Pictures paired with source code

-.-.-

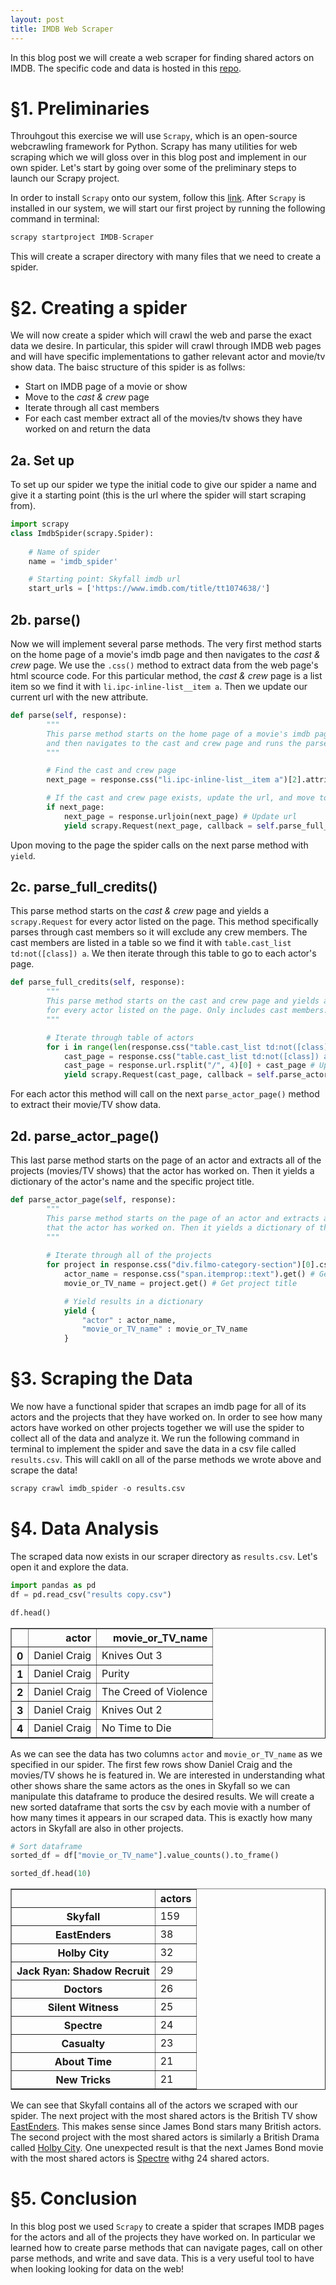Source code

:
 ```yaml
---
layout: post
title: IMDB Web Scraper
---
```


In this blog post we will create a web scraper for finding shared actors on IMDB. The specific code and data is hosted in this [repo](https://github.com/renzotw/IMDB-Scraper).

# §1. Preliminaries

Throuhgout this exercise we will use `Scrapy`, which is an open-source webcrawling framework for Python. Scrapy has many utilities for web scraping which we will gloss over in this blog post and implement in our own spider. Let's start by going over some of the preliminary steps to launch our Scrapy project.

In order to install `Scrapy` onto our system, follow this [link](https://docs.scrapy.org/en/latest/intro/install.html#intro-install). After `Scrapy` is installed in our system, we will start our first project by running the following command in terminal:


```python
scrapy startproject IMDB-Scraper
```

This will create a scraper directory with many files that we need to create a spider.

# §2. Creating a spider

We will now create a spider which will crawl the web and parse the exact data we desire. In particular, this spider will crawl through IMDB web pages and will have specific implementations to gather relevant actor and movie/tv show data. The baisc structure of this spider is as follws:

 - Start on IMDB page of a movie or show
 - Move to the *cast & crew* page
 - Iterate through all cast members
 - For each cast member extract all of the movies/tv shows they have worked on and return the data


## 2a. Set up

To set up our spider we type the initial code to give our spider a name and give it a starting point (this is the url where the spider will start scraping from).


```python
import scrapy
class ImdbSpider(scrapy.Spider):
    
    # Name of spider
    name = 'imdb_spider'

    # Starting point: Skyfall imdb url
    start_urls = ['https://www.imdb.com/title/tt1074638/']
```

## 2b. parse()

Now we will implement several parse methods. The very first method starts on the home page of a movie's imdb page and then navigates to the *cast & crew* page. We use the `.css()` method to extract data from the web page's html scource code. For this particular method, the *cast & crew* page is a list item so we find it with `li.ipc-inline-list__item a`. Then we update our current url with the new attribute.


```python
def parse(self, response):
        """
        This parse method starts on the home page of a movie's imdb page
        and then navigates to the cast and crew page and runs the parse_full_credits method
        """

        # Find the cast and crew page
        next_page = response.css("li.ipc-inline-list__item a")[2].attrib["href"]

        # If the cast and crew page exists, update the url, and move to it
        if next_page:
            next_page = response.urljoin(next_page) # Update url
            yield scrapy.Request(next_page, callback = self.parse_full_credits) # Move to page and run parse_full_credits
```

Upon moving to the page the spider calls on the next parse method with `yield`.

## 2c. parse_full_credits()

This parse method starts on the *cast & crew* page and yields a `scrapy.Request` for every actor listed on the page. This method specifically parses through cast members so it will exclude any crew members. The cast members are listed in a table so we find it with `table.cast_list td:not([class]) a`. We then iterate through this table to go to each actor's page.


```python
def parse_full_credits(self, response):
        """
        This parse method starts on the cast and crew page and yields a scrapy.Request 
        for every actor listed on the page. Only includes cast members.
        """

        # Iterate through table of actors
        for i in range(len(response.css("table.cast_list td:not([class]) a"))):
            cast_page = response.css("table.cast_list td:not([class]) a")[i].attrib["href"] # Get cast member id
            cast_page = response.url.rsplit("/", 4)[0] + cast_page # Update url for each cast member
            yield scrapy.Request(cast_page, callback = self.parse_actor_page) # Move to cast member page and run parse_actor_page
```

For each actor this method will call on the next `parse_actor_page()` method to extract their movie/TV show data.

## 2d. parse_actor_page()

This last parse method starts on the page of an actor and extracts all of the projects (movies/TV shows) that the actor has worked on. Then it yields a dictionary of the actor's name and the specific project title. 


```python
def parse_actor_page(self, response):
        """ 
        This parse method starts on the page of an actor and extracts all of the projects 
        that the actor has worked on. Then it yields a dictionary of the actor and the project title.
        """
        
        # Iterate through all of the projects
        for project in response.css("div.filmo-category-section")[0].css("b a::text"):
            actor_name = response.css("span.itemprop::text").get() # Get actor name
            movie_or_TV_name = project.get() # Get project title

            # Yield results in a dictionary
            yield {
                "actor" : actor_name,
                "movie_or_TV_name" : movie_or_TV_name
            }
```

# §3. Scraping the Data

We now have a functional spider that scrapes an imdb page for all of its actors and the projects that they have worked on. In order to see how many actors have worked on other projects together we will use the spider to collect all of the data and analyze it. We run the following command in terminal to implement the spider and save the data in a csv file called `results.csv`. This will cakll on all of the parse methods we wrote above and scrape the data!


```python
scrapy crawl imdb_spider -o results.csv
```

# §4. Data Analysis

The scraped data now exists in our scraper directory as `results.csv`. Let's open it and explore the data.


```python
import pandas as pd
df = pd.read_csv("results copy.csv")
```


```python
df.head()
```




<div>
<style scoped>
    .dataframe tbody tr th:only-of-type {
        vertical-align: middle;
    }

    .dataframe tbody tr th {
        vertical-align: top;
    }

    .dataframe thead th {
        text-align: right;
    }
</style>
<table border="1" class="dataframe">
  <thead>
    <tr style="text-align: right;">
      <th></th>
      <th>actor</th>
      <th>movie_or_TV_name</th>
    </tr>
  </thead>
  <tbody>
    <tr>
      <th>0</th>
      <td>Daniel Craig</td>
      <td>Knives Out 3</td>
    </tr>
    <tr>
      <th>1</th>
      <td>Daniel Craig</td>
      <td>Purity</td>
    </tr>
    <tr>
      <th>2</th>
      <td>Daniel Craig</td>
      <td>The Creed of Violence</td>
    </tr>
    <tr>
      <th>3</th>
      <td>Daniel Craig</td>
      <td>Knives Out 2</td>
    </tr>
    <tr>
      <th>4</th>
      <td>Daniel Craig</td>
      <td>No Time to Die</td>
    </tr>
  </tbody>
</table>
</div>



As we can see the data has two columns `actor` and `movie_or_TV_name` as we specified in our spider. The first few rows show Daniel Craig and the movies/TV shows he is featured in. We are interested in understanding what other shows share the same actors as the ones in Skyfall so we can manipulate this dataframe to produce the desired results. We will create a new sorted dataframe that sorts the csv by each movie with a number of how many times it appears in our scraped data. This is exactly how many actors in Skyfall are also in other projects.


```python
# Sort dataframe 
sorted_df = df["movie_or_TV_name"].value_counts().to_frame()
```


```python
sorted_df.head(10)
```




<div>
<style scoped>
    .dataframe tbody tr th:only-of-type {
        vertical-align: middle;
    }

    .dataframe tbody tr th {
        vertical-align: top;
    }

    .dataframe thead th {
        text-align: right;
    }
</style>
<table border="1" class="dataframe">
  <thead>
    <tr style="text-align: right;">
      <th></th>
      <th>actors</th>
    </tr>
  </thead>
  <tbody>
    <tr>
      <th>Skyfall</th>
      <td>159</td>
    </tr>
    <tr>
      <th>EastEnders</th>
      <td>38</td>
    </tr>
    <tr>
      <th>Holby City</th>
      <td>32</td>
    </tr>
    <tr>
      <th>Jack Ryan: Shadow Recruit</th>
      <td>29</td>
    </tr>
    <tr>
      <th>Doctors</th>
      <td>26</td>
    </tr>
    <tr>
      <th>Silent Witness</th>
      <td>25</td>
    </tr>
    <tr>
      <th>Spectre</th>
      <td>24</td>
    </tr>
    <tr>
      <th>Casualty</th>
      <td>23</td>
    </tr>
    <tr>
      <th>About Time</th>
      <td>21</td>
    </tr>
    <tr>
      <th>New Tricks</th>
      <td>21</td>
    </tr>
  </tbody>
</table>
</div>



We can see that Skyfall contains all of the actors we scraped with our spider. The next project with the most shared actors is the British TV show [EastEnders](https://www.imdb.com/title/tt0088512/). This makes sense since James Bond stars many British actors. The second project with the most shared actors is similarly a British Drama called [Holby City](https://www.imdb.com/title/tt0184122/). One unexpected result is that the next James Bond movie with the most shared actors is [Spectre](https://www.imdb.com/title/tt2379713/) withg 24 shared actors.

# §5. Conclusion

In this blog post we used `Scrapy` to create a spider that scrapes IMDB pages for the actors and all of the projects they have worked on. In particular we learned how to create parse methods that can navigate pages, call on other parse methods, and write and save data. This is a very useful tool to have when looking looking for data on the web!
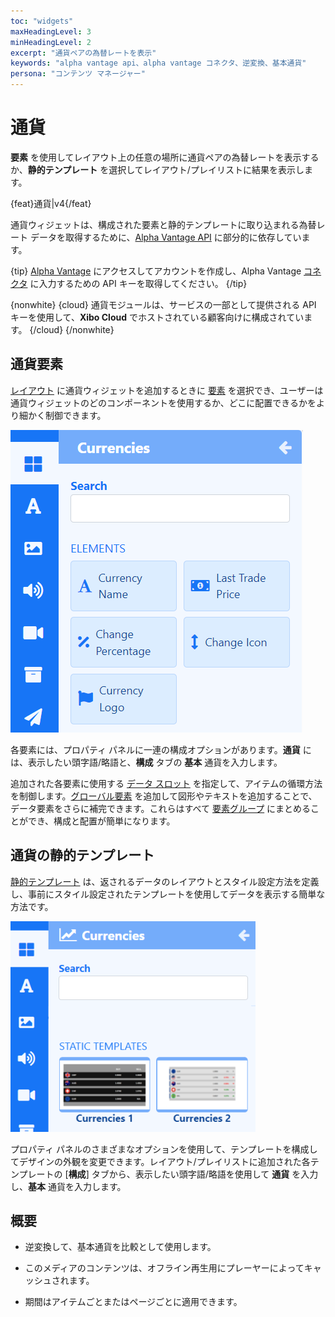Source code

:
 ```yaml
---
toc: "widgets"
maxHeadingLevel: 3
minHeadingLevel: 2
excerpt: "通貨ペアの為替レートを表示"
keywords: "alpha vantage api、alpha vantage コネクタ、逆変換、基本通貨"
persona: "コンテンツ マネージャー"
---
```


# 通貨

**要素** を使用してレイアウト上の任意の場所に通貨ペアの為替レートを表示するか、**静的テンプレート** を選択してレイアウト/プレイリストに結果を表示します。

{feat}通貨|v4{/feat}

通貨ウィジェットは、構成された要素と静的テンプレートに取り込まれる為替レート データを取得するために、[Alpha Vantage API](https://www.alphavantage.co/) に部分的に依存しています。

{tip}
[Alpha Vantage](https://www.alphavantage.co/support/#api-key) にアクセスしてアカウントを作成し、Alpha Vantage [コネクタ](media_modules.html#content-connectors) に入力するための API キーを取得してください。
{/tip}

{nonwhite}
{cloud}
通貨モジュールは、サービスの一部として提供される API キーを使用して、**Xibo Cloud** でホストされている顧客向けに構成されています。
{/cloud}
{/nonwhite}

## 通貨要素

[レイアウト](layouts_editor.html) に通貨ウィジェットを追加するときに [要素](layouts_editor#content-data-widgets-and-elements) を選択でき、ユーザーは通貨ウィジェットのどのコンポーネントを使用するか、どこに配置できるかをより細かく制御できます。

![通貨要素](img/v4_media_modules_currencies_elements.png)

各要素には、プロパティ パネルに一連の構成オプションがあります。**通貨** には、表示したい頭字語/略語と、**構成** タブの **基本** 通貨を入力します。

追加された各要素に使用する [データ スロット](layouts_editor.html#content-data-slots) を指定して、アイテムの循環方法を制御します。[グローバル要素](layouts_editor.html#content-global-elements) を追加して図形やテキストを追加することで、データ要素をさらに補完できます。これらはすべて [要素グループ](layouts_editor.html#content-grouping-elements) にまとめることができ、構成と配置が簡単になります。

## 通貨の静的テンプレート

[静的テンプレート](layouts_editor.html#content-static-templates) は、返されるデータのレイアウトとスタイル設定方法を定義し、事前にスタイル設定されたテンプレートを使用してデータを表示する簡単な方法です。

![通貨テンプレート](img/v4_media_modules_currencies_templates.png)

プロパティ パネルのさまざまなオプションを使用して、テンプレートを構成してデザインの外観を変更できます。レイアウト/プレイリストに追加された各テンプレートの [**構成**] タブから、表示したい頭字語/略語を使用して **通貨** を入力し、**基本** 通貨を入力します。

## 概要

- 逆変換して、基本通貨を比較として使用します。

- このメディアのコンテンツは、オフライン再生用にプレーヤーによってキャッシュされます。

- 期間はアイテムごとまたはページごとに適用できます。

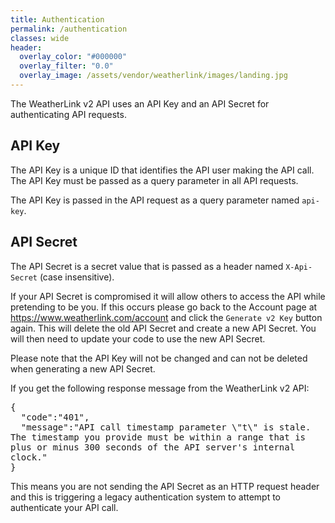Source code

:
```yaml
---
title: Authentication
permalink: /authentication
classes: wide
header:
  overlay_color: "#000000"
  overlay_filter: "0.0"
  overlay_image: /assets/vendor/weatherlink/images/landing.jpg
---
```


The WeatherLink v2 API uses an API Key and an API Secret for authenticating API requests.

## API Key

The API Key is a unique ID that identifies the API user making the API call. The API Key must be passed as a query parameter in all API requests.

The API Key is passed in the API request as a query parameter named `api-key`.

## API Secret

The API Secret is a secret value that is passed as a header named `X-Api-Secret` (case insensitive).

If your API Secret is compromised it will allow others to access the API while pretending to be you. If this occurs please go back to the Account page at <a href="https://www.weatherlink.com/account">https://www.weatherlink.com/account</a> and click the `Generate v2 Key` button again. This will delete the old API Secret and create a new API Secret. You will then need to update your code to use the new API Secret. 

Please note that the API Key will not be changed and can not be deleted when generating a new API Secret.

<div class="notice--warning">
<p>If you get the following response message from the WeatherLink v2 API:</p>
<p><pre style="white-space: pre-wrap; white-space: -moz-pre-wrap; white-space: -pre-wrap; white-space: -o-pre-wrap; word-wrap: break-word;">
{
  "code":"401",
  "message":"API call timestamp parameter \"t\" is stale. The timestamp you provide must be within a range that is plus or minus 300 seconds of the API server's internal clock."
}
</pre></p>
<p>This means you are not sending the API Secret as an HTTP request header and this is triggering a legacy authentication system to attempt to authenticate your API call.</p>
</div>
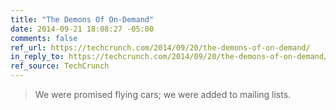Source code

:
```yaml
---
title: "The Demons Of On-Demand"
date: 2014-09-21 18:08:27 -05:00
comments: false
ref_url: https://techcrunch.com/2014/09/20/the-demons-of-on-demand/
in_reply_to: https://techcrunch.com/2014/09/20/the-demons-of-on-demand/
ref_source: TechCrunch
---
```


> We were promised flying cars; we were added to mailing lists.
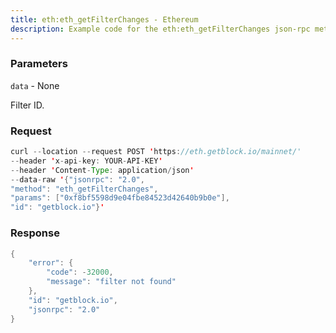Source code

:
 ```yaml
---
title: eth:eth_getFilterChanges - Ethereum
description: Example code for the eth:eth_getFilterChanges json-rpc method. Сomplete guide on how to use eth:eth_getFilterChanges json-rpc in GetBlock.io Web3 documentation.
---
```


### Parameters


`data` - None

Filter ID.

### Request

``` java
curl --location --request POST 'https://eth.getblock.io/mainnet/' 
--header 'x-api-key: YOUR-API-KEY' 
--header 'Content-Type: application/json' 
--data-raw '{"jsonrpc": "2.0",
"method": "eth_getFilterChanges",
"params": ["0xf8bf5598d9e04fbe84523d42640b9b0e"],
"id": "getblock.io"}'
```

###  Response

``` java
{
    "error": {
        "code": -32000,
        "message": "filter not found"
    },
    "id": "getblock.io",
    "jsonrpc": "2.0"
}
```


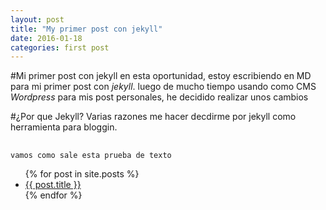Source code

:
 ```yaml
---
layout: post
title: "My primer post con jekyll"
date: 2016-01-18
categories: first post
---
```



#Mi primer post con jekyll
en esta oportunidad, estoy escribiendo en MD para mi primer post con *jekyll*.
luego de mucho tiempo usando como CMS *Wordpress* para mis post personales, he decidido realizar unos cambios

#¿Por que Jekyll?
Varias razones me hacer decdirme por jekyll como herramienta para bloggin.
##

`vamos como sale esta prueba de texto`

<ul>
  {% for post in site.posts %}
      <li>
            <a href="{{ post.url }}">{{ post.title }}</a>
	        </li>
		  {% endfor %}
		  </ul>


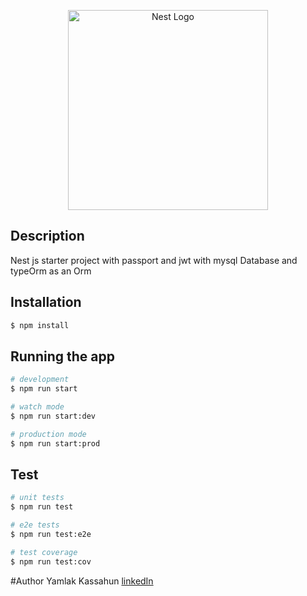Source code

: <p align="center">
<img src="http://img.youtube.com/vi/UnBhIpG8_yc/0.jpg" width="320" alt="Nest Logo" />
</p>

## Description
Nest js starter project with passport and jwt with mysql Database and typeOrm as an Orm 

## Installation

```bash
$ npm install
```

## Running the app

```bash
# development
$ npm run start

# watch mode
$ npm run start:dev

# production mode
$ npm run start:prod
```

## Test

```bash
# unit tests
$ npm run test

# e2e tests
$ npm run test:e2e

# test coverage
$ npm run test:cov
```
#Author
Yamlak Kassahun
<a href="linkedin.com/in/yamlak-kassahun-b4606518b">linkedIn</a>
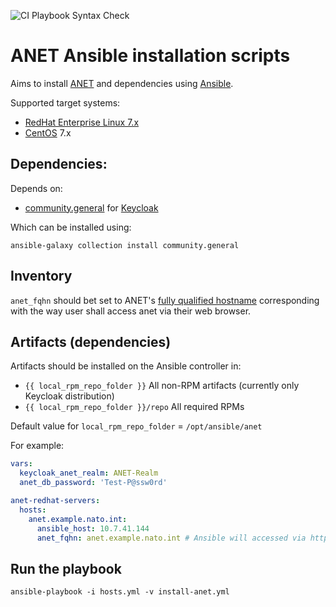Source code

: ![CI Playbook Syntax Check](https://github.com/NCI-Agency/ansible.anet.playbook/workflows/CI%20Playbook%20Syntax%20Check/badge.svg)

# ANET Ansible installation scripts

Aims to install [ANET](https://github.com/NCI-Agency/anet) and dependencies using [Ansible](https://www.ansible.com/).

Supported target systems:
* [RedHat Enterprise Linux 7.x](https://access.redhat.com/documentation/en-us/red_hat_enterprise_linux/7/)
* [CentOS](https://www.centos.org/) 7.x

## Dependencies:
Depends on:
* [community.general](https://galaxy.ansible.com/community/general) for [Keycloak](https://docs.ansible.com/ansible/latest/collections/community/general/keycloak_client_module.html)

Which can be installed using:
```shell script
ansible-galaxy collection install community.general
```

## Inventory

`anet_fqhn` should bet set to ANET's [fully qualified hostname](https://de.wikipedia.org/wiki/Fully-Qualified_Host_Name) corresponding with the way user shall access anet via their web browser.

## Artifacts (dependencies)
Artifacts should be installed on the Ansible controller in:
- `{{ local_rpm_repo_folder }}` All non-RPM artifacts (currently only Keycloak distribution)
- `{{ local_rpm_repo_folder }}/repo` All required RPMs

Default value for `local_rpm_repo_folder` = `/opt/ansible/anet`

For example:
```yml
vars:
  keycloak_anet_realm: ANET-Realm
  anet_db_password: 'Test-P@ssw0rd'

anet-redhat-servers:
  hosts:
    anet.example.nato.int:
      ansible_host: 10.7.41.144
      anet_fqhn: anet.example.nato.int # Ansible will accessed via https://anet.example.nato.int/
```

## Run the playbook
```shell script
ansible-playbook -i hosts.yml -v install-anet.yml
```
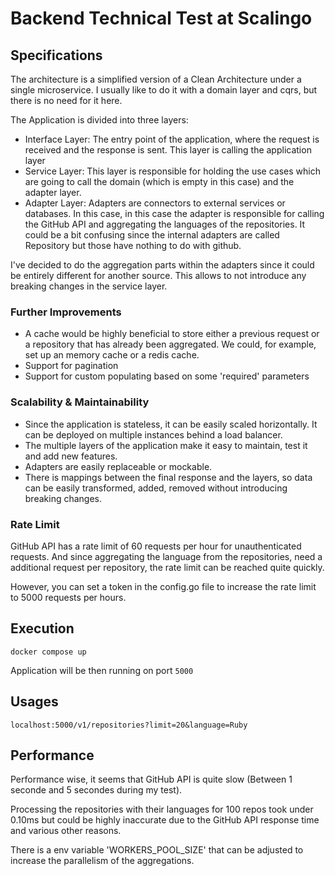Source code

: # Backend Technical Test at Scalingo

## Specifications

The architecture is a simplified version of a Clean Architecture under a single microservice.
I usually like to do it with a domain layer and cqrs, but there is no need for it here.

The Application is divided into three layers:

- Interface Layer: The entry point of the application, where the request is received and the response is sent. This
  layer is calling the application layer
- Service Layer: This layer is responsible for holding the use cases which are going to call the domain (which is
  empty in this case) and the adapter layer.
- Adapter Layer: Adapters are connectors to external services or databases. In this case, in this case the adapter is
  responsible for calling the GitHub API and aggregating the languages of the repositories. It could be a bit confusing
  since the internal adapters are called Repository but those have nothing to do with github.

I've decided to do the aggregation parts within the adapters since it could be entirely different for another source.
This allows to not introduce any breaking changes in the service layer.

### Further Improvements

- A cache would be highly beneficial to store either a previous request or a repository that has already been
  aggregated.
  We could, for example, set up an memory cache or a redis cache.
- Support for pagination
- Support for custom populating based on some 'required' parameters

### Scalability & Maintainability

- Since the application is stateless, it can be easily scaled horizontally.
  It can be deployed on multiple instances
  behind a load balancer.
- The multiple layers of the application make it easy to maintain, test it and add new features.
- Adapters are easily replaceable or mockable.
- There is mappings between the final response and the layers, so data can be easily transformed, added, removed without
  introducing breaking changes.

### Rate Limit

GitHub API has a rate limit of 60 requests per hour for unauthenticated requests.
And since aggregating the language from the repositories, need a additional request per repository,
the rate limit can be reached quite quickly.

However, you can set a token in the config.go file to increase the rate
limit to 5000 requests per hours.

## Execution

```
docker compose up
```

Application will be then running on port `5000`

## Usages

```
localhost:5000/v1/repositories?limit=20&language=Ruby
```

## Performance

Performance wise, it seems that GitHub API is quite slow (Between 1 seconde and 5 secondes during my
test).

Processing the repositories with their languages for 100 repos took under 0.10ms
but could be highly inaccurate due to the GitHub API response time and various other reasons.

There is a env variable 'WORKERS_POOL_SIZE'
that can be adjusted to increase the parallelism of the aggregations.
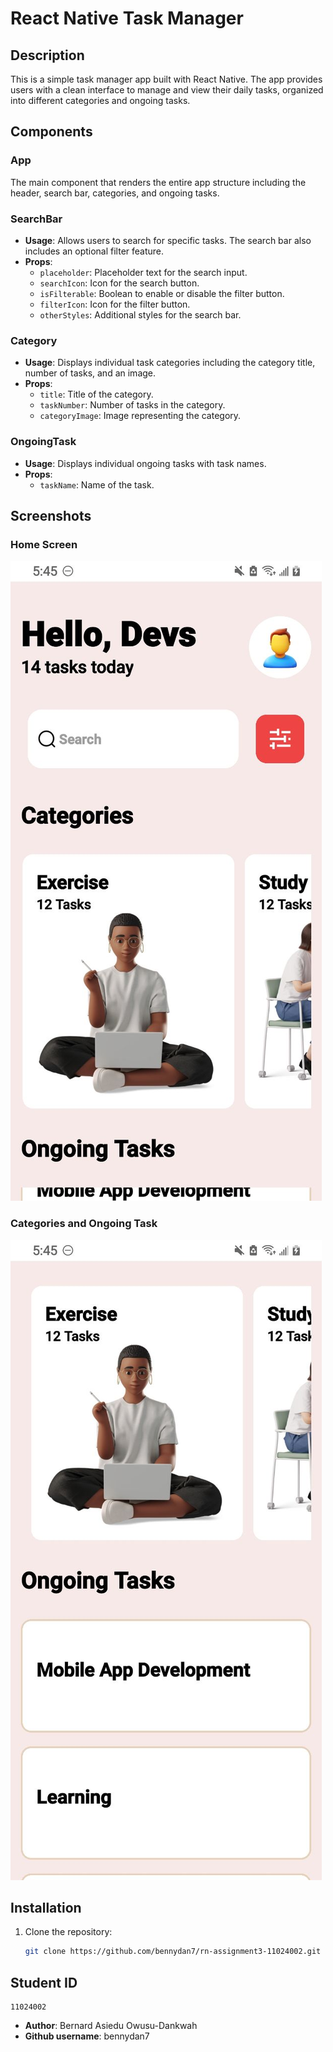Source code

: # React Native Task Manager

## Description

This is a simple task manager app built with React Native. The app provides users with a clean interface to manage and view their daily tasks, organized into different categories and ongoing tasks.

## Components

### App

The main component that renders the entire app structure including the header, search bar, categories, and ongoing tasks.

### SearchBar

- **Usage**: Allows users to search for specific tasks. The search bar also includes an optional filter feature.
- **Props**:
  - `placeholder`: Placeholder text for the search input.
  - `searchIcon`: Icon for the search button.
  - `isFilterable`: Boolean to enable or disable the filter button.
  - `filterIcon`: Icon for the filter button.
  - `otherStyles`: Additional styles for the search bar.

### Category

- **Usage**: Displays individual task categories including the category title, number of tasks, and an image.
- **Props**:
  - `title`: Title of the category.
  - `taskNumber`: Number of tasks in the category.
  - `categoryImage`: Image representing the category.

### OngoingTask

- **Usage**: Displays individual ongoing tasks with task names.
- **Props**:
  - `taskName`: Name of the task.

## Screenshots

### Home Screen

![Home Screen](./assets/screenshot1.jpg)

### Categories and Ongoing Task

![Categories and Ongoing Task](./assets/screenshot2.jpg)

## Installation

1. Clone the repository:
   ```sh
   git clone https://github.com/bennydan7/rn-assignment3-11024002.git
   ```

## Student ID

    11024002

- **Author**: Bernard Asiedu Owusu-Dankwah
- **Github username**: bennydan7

-.-.-

WORK ORDER
Provide the number of lines in the records above that contain the word "increase", with no additional words.

WRITTEN REPLY
2